EXERCISE: The response should contain every entry, reproduced exactly.

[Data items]
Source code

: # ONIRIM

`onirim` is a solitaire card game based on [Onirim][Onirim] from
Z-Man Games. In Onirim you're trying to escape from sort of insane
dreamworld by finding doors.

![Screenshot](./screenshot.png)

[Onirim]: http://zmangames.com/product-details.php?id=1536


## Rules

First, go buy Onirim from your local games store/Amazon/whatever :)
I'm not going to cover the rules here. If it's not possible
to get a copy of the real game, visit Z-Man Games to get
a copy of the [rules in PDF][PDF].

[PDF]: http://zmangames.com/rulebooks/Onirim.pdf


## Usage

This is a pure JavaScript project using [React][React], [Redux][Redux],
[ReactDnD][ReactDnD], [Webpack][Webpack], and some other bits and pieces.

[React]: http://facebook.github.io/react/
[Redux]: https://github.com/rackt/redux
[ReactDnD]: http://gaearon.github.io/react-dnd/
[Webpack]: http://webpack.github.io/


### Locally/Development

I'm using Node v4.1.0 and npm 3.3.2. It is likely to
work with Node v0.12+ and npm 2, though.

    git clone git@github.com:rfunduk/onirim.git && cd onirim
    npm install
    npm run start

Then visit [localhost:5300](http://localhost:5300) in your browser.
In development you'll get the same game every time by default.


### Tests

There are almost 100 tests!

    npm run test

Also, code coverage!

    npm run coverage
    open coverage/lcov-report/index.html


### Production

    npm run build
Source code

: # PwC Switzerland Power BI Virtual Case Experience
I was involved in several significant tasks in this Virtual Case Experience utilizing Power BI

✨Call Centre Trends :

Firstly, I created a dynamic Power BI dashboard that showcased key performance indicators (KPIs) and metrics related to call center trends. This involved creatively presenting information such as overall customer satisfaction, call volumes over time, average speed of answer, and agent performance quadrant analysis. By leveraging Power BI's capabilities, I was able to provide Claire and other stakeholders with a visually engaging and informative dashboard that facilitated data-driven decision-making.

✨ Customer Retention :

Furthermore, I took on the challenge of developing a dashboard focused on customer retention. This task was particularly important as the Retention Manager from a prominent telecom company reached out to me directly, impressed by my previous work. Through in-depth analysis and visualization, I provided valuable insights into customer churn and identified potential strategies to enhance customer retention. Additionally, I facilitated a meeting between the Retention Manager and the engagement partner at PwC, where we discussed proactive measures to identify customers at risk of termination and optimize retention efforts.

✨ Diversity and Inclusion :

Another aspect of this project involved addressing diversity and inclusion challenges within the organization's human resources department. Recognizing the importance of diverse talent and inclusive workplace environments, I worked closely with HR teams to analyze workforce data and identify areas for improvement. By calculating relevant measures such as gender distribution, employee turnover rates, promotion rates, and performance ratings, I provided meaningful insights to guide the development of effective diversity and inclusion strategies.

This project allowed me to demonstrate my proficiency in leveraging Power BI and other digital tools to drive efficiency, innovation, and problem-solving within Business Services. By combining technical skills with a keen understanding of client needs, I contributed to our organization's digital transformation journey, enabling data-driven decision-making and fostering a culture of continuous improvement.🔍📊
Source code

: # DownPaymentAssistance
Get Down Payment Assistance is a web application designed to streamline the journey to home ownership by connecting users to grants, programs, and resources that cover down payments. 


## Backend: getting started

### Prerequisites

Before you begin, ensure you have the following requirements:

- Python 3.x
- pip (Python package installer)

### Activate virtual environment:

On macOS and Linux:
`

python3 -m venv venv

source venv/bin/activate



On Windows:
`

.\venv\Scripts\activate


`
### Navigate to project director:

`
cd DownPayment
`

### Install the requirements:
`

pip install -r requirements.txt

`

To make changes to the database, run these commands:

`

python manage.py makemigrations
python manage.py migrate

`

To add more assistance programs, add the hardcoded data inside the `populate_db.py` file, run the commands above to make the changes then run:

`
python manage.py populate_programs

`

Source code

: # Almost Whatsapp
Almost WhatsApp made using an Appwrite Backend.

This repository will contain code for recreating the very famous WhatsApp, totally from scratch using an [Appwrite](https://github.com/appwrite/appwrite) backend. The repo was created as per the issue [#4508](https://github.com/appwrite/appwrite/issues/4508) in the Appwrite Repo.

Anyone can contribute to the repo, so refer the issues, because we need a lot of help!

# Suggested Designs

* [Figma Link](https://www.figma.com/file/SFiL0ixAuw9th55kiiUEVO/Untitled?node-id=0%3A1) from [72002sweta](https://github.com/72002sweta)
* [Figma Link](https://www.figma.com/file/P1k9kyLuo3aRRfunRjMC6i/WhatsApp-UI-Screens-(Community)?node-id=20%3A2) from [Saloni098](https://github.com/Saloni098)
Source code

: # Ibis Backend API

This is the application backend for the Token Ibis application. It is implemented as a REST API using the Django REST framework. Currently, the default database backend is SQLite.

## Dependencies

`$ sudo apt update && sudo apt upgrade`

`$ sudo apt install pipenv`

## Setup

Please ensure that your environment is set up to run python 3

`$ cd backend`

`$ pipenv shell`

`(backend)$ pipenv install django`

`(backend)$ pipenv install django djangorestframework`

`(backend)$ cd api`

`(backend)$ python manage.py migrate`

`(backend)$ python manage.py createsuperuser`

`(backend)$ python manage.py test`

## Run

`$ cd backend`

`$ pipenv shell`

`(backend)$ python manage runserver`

EXERCISE ANSWER:
Source code

: # ONIRIM

`onirim` is a solitaire card game based on [Onirim][Onirim] from
Z-Man Games. In Onirim you're trying to escape from sort of insane
dreamworld by finding doors.

![Screenshot](./screenshot.png)

[Onirim]: http://zmangames.com/product-details.php?id=1536


## Rules

First, go buy Onirim from your local games store/Amazon/whatever :)
I'm not going to cover the rules here. If it's not possible
to get a copy of the real game, visit Z-Man Games to get
a copy of the [rules in PDF][PDF].

[PDF]: http://zmangames.com/rulebooks/Onirim.pdf


## Usage

This is a pure JavaScript project using [React][React], [Redux][Redux],
[ReactDnD][ReactDnD], [Webpack][Webpack], and some other bits and pieces.

[React]: http://facebook.github.io/react/
[Redux]: https://github.com/rackt/redux
[ReactDnD]: http://gaearon.github.io/react-dnd/
[Webpack]: http://webpack.github.io/


### Locally/Development

I'm using Node v4.1.0 and npm 3.3.2. It is likely to
work with Node v0.12+ and npm 2, though.

    git clone git@github.com:rfunduk/onirim.git && cd onirim
    npm install
    npm run start

Then visit [localhost:5300](http://localhost:5300) in your browser.
In development you'll get the same game every time by default.


### Tests

There are almost 100 tests!

    npm run test

Also, code coverage!

    npm run coverage
    open coverage/lcov-report/index.html


### Production

    npm run build
Source code

: # PwC Switzerland Power BI Virtual Case Experience
I was involved in several significant tasks in this Virtual Case Experience utilizing Power BI

✨Call Centre Trends :

Firstly, I created a dynamic Power BI dashboard that showcased key performance indicators (KPIs) and metrics related to call center trends. This involved creatively presenting information such as overall customer satisfaction, call volumes over time, average speed of answer, and agent performance quadrant analysis. By leveraging Power BI's capabilities, I was able to provide Claire and other stakeholders with a visually engaging and informative dashboard that facilitated data-driven decision-making.

✨ Customer Retention :

Furthermore, I took on the challenge of developing a dashboard focused on customer retention. This task was particularly important as the Retention Manager from a prominent telecom company reached out to me directly, impressed by my previous work. Through in-depth analysis and visualization, I provided valuable insights into customer churn and identified potential strategies to enhance customer retention. Additionally, I facilitated a meeting between the Retention Manager and the engagement partner at PwC, where we discussed proactive measures to identify customers at risk of termination and optimize retention efforts.

✨ Diversity and Inclusion :

Another aspect of this project involved addressing diversity and inclusion challenges within the organization's human resources department. Recognizing the importance of diverse talent and inclusive workplace environments, I worked closely with HR teams to analyze workforce data and identify areas for improvement. By calculating relevant measures such as gender distribution, employee turnover rates, promotion rates, and performance ratings, I provided meaningful insights to guide the development of effective diversity and inclusion strategies.

This project allowed me to demonstrate my proficiency in leveraging Power BI and other digital tools to drive efficiency, innovation, and problem-solving within Business Services. By combining technical skills with a keen understanding of client needs, I contributed to our organization's digital transformation journey, enabling data-driven decision-making and fostering a culture of continuous improvement.🔍📊
Source code

: # DownPaymentAssistance
Get Down Payment Assistance is a web application designed to streamline the journey to home ownership by connecting users to grants, programs, and resources that cover down payments. 


## Backend: getting started

### Prerequisites

Before you begin, ensure you have the following requirements:

- Python 3.x
- pip (Python package installer)

### Activate virtual environment:

On macOS and Linux:
`

python3 -m venv venv

source venv/bin/activate



On Windows:
`

.\venv\Scripts\activate


`
### Navigate to project director:

`
cd DownPayment
`

### Install the requirements:
`

pip install -r requirements.txt

`

To make changes to the database, run these commands:

`

python manage.py makemigrations
python manage.py migrate

`

To add more assistance programs, add the hardcoded data inside the `populate_db.py` file, run the commands above to make the changes then run:

`
python manage.py populate_programs

`

Source code

: # Almost Whatsapp
Almost WhatsApp made using an Appwrite Backend.

This repository will contain code for recreating the very famous WhatsApp, totally from scratch using an [Appwrite](https://github.com/appwrite/appwrite) backend. The repo was created as per the issue [#4508](https://github.com/appwrite/appwrite/issues/4508) in the Appwrite Repo.

Anyone can contribute to the repo, so refer the issues, because we need a lot of help!

# Suggested Designs

* [Figma Link](https://www.figma.com/file/SFiL0ixAuw9th55kiiUEVO/Untitled?node-id=0%3A1) from [72002sweta](https://github.com/72002sweta)
* [Figma Link](https://www.figma.com/file/P1k9kyLuo3aRRfunRjMC6i/WhatsApp-UI-Screens-(Community)?node-id=20%3A2) from [Saloni098](https://github.com/Saloni098)
Source code

: # Ibis Backend API

This is the application backend for the Token Ibis application. It is implemented as a REST API using the Django REST framework. Currently, the default database backend is SQLite.

## Dependencies

`$ sudo apt update && sudo apt upgrade`

`$ sudo apt install pipenv`

## Setup

Please ensure that your environment is set up to run python 3

`$ cd backend`

`$ pipenv shell`

`(backend)$ pipenv install django`

`(backend)$ pipenv install django djangorestframework`

`(backend)$ cd api`

`(backend)$ python manage.py migrate`

`(backend)$ python manage.py createsuperuser`

`(backend)$ python manage.py test`

## Run

`$ cd backend`

`$ pipenv shell`

`(backend)$ python manage runserver`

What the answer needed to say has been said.